**Description of the task:**
Please state how many lines of the listing contain the word "command", giving the number by itself.
..........
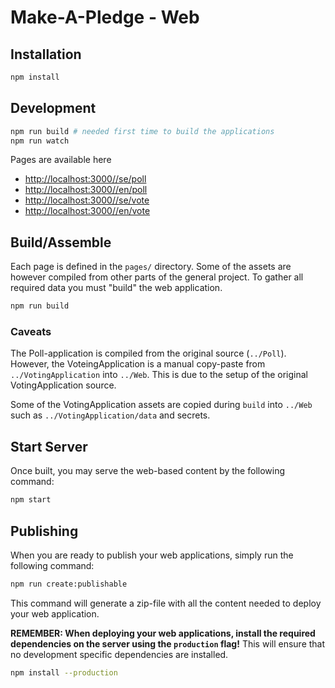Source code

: # Make-A-Pledge - Web

## Installation

```sh
npm install
```

## Development

```sh
npm run build # needed first time to build the applications
npm run watch
```

Pages are available here
- [http://localhost:3000//se/poll](http://localhost:3000//se/poll)
- [http://localhost:3000//en/poll](http://localhost:3000//en/poll)
- [http://localhost:3000//se/vote](http://localhost:3000//se/vote)
- [http://localhost:3000//en/vote](http://localhost:3000//en/vote)


## Build/Assemble

Each page is defined in the `pages/` directory. Some of the assets are however
compiled from other parts of the general project. To gather all required data
you must "build" the web application.

```sh
npm run build
```

### Caveats

The Poll-application is compiled from the original source (`../Poll`). However,
the VoteingApplication is a manual copy-paste from `../VotingApplication` into
`../Web`. This is due to the setup of the original VotingApplication source.

Some of the VotingApplication assets are copied during `build` into `../Web`
such as `../VotingApplication/data` and secrets.

## Start Server

Once built, you may serve the web-based content by the following command:

```sh
npm start
```

## Publishing

When you are ready to publish your web applications, simply run the following
command:

```sh
npm run create:publishable
```

This command will generate a zip-file with all the content needed to deploy your
web application.

**REMEMBER: When deploying your web applications, install the required
dependencies on the server using the `production` flag!** This will ensure that
no development specific dependencies are installed.

```sh
npm install --production
```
..........
**Solution for this task:**
3